Distinguishing mechanisms of immunopathology in COVID-19 using virtual patient cohorts

Series
Mathematical Biology Seminar
Time
Wednesday, January 19, 2022 - 10:00am for 1 hour (actually 50 minutes)
Location
ONLINE
Speaker
Morgan Craig – University of Montréal – morgan.craig@umontreal.cahttps://morgancraiglab.com/about
Organizer
Afaf Saaidi

Please Note: Meeting Link: https://bluejeans.com/426529046/8775

Two years after the beginning of the pandemic, we are still working to understand the mechanisms of immunopathology in COVID-19. Immune responses following SARS-CoV-2 infections are heterogeneous, and biomarkers of this variability remain to be elucidated.
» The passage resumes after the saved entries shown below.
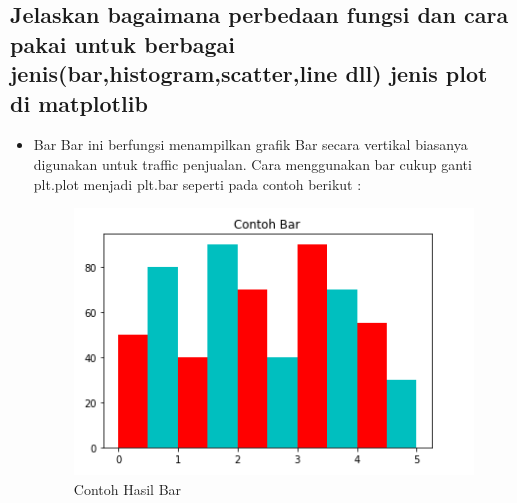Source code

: \subsection{Jelaskan bagaimana perbedaan fungsi dan cara pakai untuk berbagai jenis(bar,histogram,scatter,line dll) jenis plot di matplotlib}
\begin{itemize}
	\item Bar\newline
	Bar ini berfungsi menampilkan grafik Bar secara vertikal biasanya digunakan untuk traffic penjualan.\newline
	Cara menggunakan bar cukup ganti plt.plot menjadi plt.bar seperti pada contoh berikut :

	

\begin{figure}[h]
\centering
\includegraphics[scale=0.3]{figures/6/Teori/1174025/no3b.png}
\caption{Contoh Hasil Bar}
\label{fig:contoh}
\end{figure}
\end{itemize}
In collaboration with experimentalists and clinicians, we have deployed various mathematical and computational approaches to understand longitudinal immunological data from patients, and to generate new hypotheses about the factors determining COVID-19 severity and disease dynamics.
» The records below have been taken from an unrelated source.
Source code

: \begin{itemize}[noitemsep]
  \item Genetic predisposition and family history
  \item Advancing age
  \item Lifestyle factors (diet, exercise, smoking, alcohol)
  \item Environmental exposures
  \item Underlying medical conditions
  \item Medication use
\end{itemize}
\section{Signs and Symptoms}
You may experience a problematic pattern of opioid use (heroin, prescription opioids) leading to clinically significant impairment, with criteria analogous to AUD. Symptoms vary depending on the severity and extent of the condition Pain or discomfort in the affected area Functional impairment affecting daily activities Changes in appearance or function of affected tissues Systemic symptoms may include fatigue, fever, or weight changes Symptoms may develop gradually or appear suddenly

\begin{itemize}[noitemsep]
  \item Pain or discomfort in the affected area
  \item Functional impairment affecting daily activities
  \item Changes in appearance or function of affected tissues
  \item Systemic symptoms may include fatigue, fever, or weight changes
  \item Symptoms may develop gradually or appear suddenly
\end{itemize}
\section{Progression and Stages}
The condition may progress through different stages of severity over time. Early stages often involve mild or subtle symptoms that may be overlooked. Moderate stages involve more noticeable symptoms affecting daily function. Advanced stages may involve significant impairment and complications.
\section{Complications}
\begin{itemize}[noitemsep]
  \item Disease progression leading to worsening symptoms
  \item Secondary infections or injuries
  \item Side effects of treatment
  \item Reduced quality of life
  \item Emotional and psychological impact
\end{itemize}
To answer foundational questions about immunopathology and heterogeneity in COVID-19, we have developed a multi-scale, mechanistic mathematical model of the immune response to SARS-CoV-2 that includes several innate and adaptive immune cells and their communication via signalling networks. By generating a population of virtual patients, we identified dysregulated rates of monocyte-to-macrophage differentiation that distinguishes disease severity in these in silico patients. Further, our results suggest that maximal IL-6 concentrations can be used as a predictive biomarker of CD8+ T cell lymphopenia. Using the same cohort of virtual patients, we have also studied the influence of variant on immunopathology by combining our model with data of intra-host viral evolution. We predicted that the combined effects of mutations affecting the spike proteins and interferon evasion on the severity of COVID-19 are mostly determined by the innate host immune response. Our approaches can be used to study the factors regulated immunopathology during SARS-CoV-2 infections, and represent a quantitative framework for the study of COVID-19 and other viral diseases.